Problem details
Reproduce the entries below exactly, but only from the line containing "Make a Solidity" to the line containing "You are analyzing", inclusive.

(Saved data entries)
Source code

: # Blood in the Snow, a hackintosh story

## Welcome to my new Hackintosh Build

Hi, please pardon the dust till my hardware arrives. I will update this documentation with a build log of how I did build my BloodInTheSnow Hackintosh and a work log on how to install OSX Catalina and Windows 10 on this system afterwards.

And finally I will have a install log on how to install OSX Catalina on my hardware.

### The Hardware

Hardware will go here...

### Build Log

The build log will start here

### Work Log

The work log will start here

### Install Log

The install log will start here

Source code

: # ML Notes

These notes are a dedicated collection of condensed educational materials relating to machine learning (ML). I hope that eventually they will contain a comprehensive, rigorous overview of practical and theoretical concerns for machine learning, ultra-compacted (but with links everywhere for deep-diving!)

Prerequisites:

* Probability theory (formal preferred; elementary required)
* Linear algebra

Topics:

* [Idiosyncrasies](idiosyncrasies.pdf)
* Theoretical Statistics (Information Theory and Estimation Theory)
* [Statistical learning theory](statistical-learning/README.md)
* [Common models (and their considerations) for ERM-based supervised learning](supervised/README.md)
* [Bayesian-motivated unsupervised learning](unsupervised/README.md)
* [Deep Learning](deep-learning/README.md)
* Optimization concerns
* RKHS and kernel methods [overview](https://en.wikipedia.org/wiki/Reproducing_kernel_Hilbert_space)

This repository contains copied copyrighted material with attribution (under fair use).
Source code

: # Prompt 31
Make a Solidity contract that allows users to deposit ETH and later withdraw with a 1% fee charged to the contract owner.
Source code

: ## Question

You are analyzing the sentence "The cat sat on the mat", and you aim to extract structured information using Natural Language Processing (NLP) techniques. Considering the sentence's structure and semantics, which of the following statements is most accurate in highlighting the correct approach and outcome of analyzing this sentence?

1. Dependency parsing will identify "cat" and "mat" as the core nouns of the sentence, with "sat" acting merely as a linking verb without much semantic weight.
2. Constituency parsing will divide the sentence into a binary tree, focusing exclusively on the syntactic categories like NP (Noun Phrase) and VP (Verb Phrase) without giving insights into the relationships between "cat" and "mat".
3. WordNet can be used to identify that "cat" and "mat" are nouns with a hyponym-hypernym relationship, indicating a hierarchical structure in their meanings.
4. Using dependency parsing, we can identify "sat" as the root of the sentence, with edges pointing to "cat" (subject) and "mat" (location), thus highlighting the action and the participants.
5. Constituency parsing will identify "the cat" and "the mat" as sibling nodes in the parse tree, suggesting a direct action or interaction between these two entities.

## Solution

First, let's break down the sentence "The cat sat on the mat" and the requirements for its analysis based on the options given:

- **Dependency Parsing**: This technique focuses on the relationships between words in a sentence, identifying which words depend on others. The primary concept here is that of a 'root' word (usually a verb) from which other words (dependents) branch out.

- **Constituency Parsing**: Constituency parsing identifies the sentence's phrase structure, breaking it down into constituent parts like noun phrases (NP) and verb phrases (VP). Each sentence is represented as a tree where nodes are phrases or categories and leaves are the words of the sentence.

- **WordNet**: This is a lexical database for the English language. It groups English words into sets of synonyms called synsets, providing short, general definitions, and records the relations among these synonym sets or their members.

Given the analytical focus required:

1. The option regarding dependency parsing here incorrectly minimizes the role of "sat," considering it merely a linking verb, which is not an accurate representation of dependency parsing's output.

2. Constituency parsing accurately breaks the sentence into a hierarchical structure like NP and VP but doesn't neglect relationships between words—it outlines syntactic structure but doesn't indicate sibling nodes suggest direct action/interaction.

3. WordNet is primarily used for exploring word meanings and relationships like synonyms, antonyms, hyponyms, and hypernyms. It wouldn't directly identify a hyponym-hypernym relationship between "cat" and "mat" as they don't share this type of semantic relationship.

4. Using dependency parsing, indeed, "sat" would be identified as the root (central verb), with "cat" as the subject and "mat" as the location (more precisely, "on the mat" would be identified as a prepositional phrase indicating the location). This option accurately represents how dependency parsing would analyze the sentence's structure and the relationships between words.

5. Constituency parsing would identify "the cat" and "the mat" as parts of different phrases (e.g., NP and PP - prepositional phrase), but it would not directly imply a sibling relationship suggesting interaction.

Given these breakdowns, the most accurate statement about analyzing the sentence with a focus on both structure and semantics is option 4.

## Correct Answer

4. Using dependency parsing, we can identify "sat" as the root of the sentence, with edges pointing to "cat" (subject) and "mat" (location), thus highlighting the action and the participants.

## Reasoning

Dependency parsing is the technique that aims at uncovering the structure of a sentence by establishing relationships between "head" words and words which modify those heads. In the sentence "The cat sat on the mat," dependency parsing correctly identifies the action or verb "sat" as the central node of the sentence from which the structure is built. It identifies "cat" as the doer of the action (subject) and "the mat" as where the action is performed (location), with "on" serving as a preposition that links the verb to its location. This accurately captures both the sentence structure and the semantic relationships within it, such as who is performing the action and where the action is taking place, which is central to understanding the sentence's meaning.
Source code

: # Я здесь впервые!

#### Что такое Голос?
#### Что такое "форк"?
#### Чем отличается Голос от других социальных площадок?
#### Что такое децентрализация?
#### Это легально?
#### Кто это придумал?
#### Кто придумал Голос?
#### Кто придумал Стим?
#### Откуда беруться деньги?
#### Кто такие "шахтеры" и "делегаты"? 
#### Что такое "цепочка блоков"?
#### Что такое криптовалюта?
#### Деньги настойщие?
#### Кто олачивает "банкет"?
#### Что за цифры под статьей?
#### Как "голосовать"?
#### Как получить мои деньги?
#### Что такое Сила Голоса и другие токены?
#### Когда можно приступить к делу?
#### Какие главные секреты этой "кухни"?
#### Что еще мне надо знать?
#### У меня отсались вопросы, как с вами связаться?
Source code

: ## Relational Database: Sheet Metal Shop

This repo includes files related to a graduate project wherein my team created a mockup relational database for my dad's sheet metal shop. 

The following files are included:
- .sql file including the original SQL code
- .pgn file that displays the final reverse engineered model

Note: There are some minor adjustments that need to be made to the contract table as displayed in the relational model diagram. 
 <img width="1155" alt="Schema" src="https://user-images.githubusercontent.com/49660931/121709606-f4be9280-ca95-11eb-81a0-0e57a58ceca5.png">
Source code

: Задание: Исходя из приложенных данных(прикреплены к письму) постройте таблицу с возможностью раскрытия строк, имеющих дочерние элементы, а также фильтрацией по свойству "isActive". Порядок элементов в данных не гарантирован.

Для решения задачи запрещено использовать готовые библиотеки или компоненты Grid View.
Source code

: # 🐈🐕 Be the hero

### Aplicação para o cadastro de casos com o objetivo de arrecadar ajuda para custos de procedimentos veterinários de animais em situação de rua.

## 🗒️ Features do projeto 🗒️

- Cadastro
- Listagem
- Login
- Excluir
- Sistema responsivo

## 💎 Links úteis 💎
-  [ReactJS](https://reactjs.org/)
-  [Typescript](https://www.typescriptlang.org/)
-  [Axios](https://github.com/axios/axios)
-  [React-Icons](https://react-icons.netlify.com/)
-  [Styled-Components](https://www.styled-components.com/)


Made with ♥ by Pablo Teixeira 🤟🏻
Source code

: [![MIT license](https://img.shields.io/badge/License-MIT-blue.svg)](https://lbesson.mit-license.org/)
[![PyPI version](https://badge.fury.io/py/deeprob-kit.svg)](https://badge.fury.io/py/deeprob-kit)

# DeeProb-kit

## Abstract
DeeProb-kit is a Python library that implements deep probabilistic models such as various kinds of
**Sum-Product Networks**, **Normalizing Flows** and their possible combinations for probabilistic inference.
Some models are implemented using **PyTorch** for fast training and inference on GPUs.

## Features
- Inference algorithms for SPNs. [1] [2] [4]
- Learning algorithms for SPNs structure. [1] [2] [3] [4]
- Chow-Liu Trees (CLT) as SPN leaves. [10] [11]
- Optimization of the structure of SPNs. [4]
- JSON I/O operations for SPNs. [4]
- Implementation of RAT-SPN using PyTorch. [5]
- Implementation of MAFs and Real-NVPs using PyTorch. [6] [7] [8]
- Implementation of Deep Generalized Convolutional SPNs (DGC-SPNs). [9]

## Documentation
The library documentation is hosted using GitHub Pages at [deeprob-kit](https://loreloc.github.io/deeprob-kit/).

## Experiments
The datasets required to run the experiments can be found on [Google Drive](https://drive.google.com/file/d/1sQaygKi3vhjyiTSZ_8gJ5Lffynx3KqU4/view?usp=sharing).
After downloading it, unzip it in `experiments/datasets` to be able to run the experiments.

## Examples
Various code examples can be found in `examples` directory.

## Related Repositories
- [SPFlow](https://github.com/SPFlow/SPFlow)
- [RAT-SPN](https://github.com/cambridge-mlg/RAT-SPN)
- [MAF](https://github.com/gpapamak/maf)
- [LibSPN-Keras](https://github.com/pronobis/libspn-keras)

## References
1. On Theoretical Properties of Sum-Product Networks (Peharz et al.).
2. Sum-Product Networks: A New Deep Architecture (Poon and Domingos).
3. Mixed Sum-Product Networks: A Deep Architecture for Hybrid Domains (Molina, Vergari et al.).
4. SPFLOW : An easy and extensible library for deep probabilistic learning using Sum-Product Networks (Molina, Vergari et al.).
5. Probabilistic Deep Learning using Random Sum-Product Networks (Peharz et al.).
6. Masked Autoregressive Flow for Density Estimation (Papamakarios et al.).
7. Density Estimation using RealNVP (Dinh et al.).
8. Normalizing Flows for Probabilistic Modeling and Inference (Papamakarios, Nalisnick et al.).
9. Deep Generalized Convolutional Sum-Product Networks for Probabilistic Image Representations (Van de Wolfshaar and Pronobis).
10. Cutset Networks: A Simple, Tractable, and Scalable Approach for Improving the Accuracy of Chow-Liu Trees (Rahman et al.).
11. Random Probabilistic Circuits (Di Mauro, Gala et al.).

Result for this exercise
Make a Solidity contract that allows users to deposit ETH and later withdraw with a 1% fee charged to the contract owner.
Source code

: ## Question

You are analyzing the sentence "The cat sat on the mat", and you aim to extract structured information using Natural Language Processing (NLP) techniques. Considering the sentence's structure and semantics, which of the following statements is most accurate in highlighting the correct approach and outcome of analyzing this sentence?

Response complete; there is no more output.